Disclaimer: I have never worked with this distribution before. This answer is based on this wikipedia article and my interpretation of it.
The Dirichlet distribution is a multivariate probability distribution with similar properties to the Beta distribution.
The PDF is defined as follows:
$$\{x_1, \dots, x_K\} \sim\frac{1}{B(\boldsymbol{\alpha})}\prod_{i=1}^Kx_i^{\alpha_i - 1}$$
with $K \geq 2$, $x_i \in (0,1)$ and $\sum_{i=1}^Kx_i = 1$.
If we look at the closely related Beta distribution:
$$\{x_1, x_2 (=1-x_1)\} \sim \frac{1}{B(\alpha,\beta)}x_1^{\alpha-1}x_2^{\beta-1}$$
we can see that these two distributions are the same if $K=2$. So let's base our interpretation on that first and then generalise to $K>2$.
In Bayesian statistics, the Beta distribution is used as a conjugate prior for binomial parameters (See Beta distribution). The prior can be defined as some prior knowledge on $\alpha$ and $\beta$ (or in line with the Dirichlet distribution $\alpha_1$ and $\alpha_2$). If some binomial trial then has $A$ successes and $B$ failures, the posterior distribution is then as follows: $\alpha_{1,pos} = \alpha_1 + A$ and $\alpha_{2,pos}=\alpha_2 + B$. (I won't work this out, as this is probably one of the first things you learn with Bayesian statistics).
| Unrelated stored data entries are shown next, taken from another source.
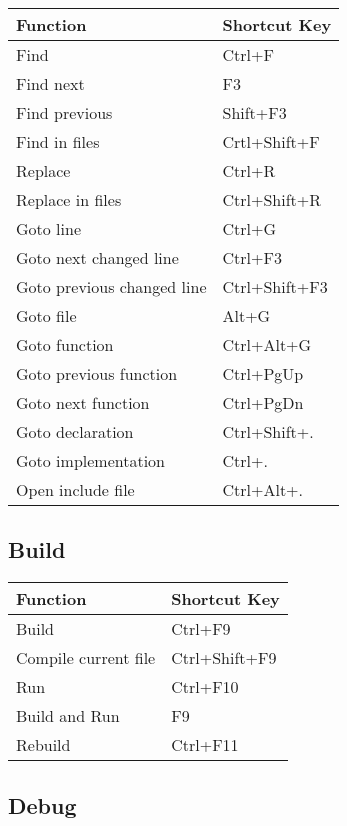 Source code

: \begin{tabular}{|l|l|}\hline
Function 	                &	Shortcut Key\\ \hline
Find 		                &	Ctrl+F\\ \hline
Find next 	                &	F3\\ \hline
Find previous 	            &	Shift+F3\\ \hline
Find in files 	            &	Crtl+Shift+F\\ \hline
Replace 	                &	Ctrl+R\\ \hline
Replace in files            &	Ctrl+Shift+R\\ \hline
Goto line 	                &	Ctrl+G\\ \hline
Goto next changed line 	    &	Ctrl+F3\\ \hline
Goto previous changed line 	&	Ctrl+Shift+F3\\ \hline
Goto file 	                &	Alt+G\\ \hline
Goto function 	            &	Ctrl+Alt+G\\ \hline
Goto previous function      &   Ctrl+PgUp\\ \hline
Goto next function          &   Ctrl+PgDn\\ \hline
Goto declaration            &   Ctrl+Shift+.\\ \hline
Goto implementation         &   Ctrl+.\\ \hline
Open include file           &   Ctrl+Alt+.\\ \hline
\end{tabular}

\subsection{Build}

\begin{tabular}{|l|l|}\hline
Function 	            &	Shortcut Key\\ \hline
Build 		            &	Ctrl+F9\\ \hline
Compile current file	&	Ctrl+Shift+F9\\ \hline
Run		                &	Ctrl+F10\\ \hline
Build and Run 	        &	F9\\ \hline
Rebuild 	            &	Ctrl+F11\\ \hline
\end{tabular}

\subsection{Debug}

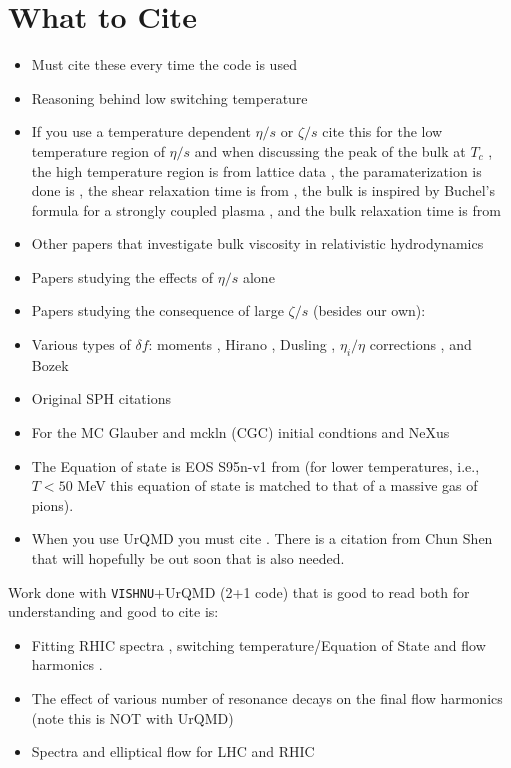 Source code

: \documentclass[article]{revtex4-1}
\newcommand{\nocode}[1]{\texttt{#1}}
\begin{document}
\section{What to Cite}\label{sec:cite}

\begin{itemize}
\item Must cite these every time the code is used \cite{code} 
\item Reasoning behind low switching temperature \cite{freezeouttemp} 
\item If you use a temperature dependent $\eta/s$ or $\zeta/s$ cite this for the low temperature region of $\eta/s$ and when discussing the peak of the bulk at $T_c$ \cite{lowetas}, the high temperature region is from lattice data \cite{Nakamura:2004sy}, the paramaterization is done is \cite{Niemi:2012ry}, the shear relaxation time is from \cite{Denicol:2010xn,Denicol:2011fa}, the bulk is inspired by Buchel's formula  for a strongly coupled plasma \cite{Buchel:2007mf}, and the bulk relaxation time is from \cite{Huang:2010sa}
\item Other papers that investigate bulk viscosity in relativistic hydrodynamics \cite{Song:2009rh,Bozek:2009dw,Monnai:2009ad,Denicol:2009am,Denicol:2010tr,Dusling:2011fd}
\item Papers studying the effects of $\eta/s$ alone \cite{etas}
\item Papers studying the consequence of large $\zeta/s$ (besides our own): \cite{Torrieri:2007fb,Rajagopal:2009yw,Habich:2014tpa}
\item Various types of $\delta f$: moments \cite%
{Denicol:2012cn,Denicol:2012yr,code}, Hirano \cite{Monnai:2009ad}, Dusling \cite{Dusling:2011fd}, $\eta_i/\eta$ corrections \cite{Molnar:2014fva}, and Bozek \cite{Bozek:2009dw}
\item Original SPH citations \cite{originalSPH,SPHothers,Aguiar:2000hw}
\item For the MC Glauber and mckln (CGC) initial condtions \cite{ic} and NeXus \cite{Drescher:2000ha}
\item The Equation of state is EOS S95n-v1 from  \cite{Huovinen:2009yb} (for lower temperatures, i.e., $T < 50$ MeV this equation of state is matched to that of a massive gas
of pions).  
\item When you use UrQMD you must cite \cite{urqmd}. There is a citation from Chun Shen that will hopefully be out soon that is also needed.
\end{itemize}

Work done with \nocode{VISHNU}+UrQMD (2+1 code) that is good to read both for understanding and good to cite is:
\begin{itemize}
\item Fitting RHIC spectra \cite{Song:2011hk}, switching temperature/Equation of State \cite{Song:2010aq} and flow harmonics \cite{Song:2010mg}.  
\item The effect of various number of resonance decays on the final flow harmonics \cite{Qiu:2012tm} (note this is NOT with UrQMD)
\item Spectra and elliptical flow for LHC and RHIC \cite{Song:2011qa,Song:2013qma}
\end{itemize}
\end{document}
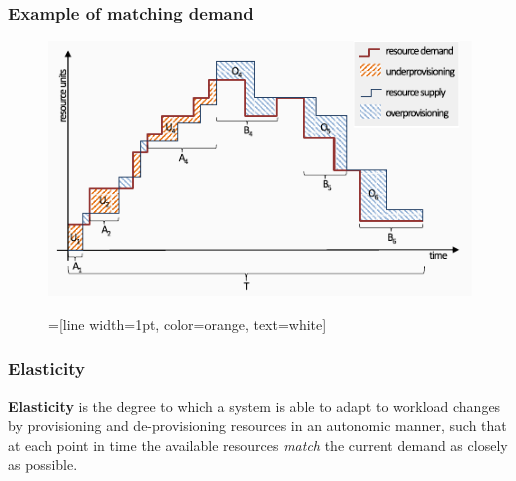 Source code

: \documentclass{beamer}
\begin{document}
\begin{frame}
  \frametitle{Example of matching demand~\cite{herbst2013elasticity}}
  \begin{figure}
    \includegraphics[clip, width=\textwidth]{images/workload}
  \end{figure}
\end{frame}

\begin{frame}
\begin{figure}
=[line width=1pt, color=orange, text=white]
\def\firstcircle{(-2.85,0) circle (1.5cm)}
\def\secondcircle{(0,2.85) circle (1.5cm)}
\def\thirdcircle{(2.85,0) circle (1.5cm)}
\def\bigcircle{(0,1) ellipse (5.5cm and 3.5cm)}
\end{figure}
\end{frame}

\begin{frame}
  \frametitle{Elasticity~\cite{herbst2013elasticity}}
  \begin{definition}
  \parbox{\linewidth}{\textbf{Elasticity} is the degree to which a system is able to adapt to workload changes by provisioning and de-provisioning resources in an autonomic manner, such that at each point in time the available resources \textit{match} the current demand as closely as possible.}
  \end{definition}
\end{frame}
\end{document}
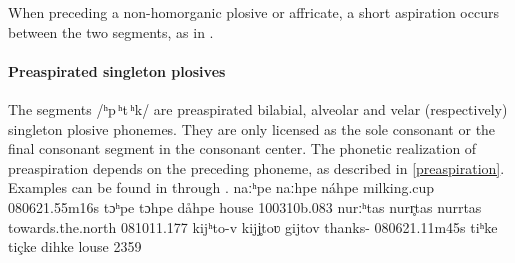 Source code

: When preceding a non-homorganic plosive or affricate, a short aspiration occurs between the two segments, as in . 



\paragraph{Preaspirated singleton plosives}
The segments \mbox{/ʰp\,ʰt\,ʰk/} are preaspirated bilabial, alveolar and velar (respectively) singleton plosive phonemes. They are only licensed as the sole consonant or the final consonant segment in the consonant center. 
The phonetic realization of preaspiration depends on the preceding phoneme, as described in \SEC\ref{preaspiration}. 
Examples can be found in  through . 
	{naː{ʰp}e}		{naː{hp}e}	{náhpe}	{milking.cup\BS{}}	{080621}{.55m16s}
		{tɔ{ʰp}e}		{tɔ{hp}e}		{dåhpe}	{house\BS{}}		{100310b}{.083}
		{nurː{ʰt}as}	{nur{r̥t}as}	{nurrtas}	{towards.the.north}		{081011}{.177}
		{kij{ʰt}o-v}		{kij{j̥t}oʋ}		{gijtov}	{thanks-}		{080621}{.11m45s}
		{ti{ʰk}e}		{ti{çk}e}		{dihke}	{louse\BS{}}		{2359}

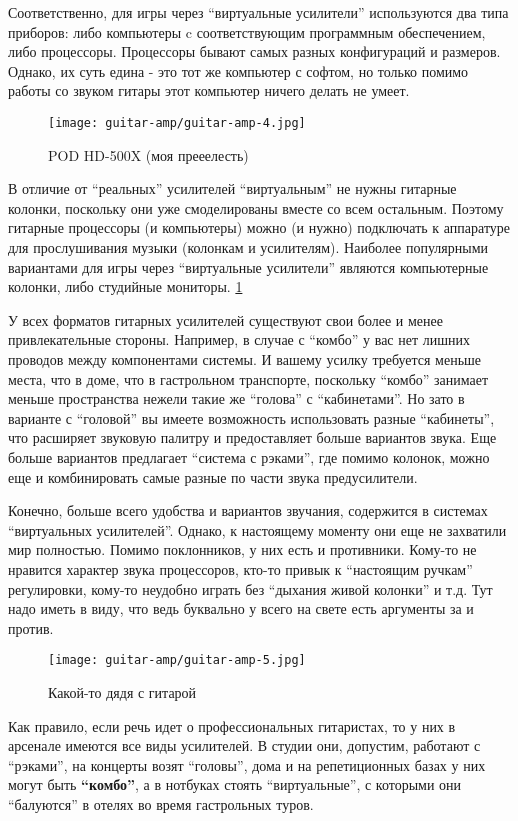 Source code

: Соответственно, для игры через “виртуальные усилители” используются два типа приборов: либо компьютеры c соответствующим программным обеспечением, либо процессоры. Процессоры бывают самых разных конфигураций и размеров. Однако, их суть едина - это тот же компьютер с софтом, но только помимо работы со звуком гитары этот компьютер ничего делать не умеет.
\begin{figure}[h]
\texttt{[image: guitar-amp/guitar-amp-4.jpg]}
\caption{POD HD-500X (моя прееелесть)}
\label{guitar-amp:POD-HD500X}
\end{figure}
В отличие от “реальных” усилителей “виртуальным” не нужны гитарные колонки, поскольку они уже смоделированы вместе со всем остальным. Поэтому гитарные процессоры (и компьютеры) можно (и нужно) подключать к аппаратуре для прослушивания музыки (колонкам и усилителям). Наиболее популярными вариантами для игры через “виртуальные усилители” являются компьютерные колонки, либо студийные мониторы. \ref{guitar-amp:POD-HD500X} %

У всех форматов гитарных усилителей существуют свои более и менее привлекательные стороны. Например, в случае с “комбо” у вас нет лишних проводов между компонентами системы. И вашему усилку требуется меньше места, что в доме, что в гастрольном транспорте, поскольку “комбо” занимает меньше пространства нежели такие же “голова” с “кабинетами”. Но зато в варианте с “головой” вы имеете возможность использовать разные “кабинеты”, что расширяет звуковую палитру и предоставляет больше вариантов звука. Еще больше вариантов предлагает “система с рэками”, где помимо колонок, можно еще и комбинировать самые разные по части звука предусилители.

Конечно, больше всего удобства и вариантов звучания, содержится в системах “виртуальных усилителей”. Однако, к настоящему моменту они еще не захватили мир полностью. Помимо поклонников, у них есть и противники. Кому-то не нравится характер звука процессоров, кто-то привык к “настоящим ручкам” регулировки, кому-то неудобно играть без “дыхания живой колонки” и т.д. Тут надо иметь в виду, что ведь буквально у всего на свете есть аргументы за и против.
\begin{figure}[h]
\texttt{[image: guitar-amp/guitar-amp-5.jpg]}
\caption{Какой-то дядя с гитарой}
\label{guitar-amp:man-with-guitar}
\end{figure}

Как правило, если речь идет о профессиональных гитаристах, то у них в арсенале имеются все виды усилителей. В студии они, допустим, работают с “рэками”, на концерты возят “головы”, дома и на репетиционных базах у них могут быть \textbf{“комбо”}, а в нотбуках стоять “виртуальные”, с которыми они “балуются” в отелях во время гастрольных туров.

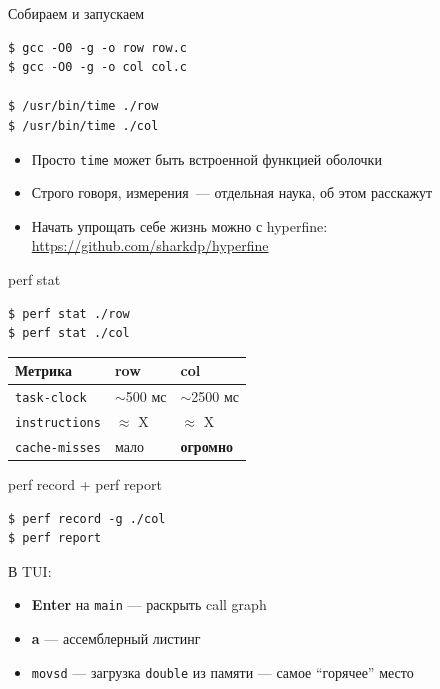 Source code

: \documentclass{../../slides-style}
\begin{document}
\begin{frame}[fragile]{Собираем и запускаем}
    \begin{verbatim}
$ gcc -O0 -g -o row row.c
$ gcc -O0 -g -o col col.c

$ /usr/bin/time ./row
$ /usr/bin/time ./col
\end{verbatim}

    \begin{itemize}
        \item Просто \texttt{time} может быть встроенной функцией оболочки
        \item Строго говоря, измерения~--- отдельная наука, об этом расскажут
        \item Начать упрощать себе жизнь можно с hyperfine: \url{https://github.com/sharkdp/hyperfine}
    \end{itemize}

\end{frame}

\begin{frame}[fragile]{perf stat}
    \begin{verbatim}
$ perf stat ./row
$ perf stat ./col
\end{verbatim}

    \bigskip
    \begin{center}
        \begin{tabular}{lll}
            \toprule
            Метрика               & row          & col                      \\
            \midrule
            \texttt{task-clock}   & $\sim$500 мс & $\sim$2500 мс            \\
            \texttt{instructions} & $\approx$ X  & $\approx$ X              \\
            \texttt{cache-misses} & мало         & \alert{\textbf{огромно}} \\
            \bottomrule
        \end{tabular}
    \end{center}

\end{frame}

\begin{frame}[fragile]{perf record + perf report}
    \begin{verbatim}
$ perf record -g ./col
$ perf report
\end{verbatim}

    \bigskip
    В TUI:
    \begin{itemize}
        \item \textbf{Enter} на \texttt{main} --- раскрыть call graph
        \item \textbf{a} --- ассемблерный листинг
        \item \texttt{movsd} --- загрузка \texttt{double} из памяти --- самое \enquote{горячее} место
    \end{itemize}

\end{frame}
\end{document}
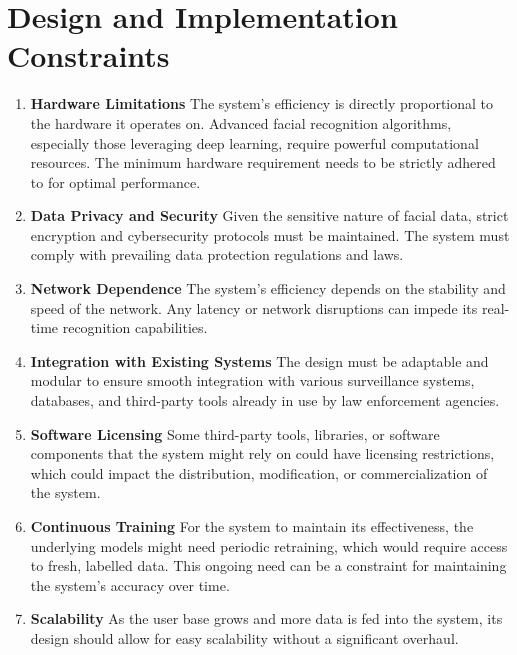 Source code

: \documentclass{scrreprt}
\begin{document}
    \section{Design and Implementation Constraints}
        \begin{enumerate}
            \item \textbf{Hardware Limitations}
            The system's efficiency is directly proportional to the hardware it operates on. Advanced facial recognition algorithms, especially those leveraging deep learning, require powerful computational resources. The minimum hardware requirement needs to be strictly adhered to for optimal performance.
            \item \textbf{Data Privacy and Security}
            Given the sensitive nature of facial data, strict encryption and cybersecurity protocols must be maintained. The system must comply with prevailing data protection regulations and laws.
            \item \textbf{Network Dependence}
            The system's efficiency depends on the stability and speed of the network. Any latency or network disruptions can impede its real-time recognition capabilities.
            \item \textbf{Integration with Existing Systems}
            The design must be adaptable and modular to ensure smooth integration with various surveillance systems, databases, and third-party tools already in use by law enforcement agencies.
            \item \textbf{Software Licensing}
            Some third-party tools, libraries, or software components that the system might rely on could have licensing restrictions, which could impact the distribution, modification, or commercialization of the system.
            \item \textbf{Continuous Training}
            For the system to maintain its effectiveness, the underlying models might need periodic retraining, which would require access to fresh, labelled data. This ongoing need can be a constraint for maintaining the system's accuracy over time.
            \item  \textbf{Scalability}
            As the user base grows and more data is fed into the system, its design should allow for easy scalability without a significant overhaul.
        \end{enumerate}
    
\end{document}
So the Beta distribution then represents some posterior distribution on $x_1$ and $x_2 (=1-x_1)$, which can be interpreted as the probability of successes and failures respectively in a Binomial distribution. And the more data ($A$ and $B$) you have, the narrower this posterior distribution will be.
Now we know how the distribution works for $K=2$, we can generalise it to work for a multinomial distribution instead of a binomial. Which means that instead of two possible outcomes (success or failure), we will allow for $K$ outcomes (see why it generalises to Beta/Binom if $K=2$?). Each of these $K$ outcomes will have a probability $x_i$, which sums to 1 as probabilities do.
$\alpha_i$ then takes a similar role to the $\alpha_1$ and $\alpha_2$ in the Beta distribution as a prior for $x_i$ and gets updated in a similar fashion.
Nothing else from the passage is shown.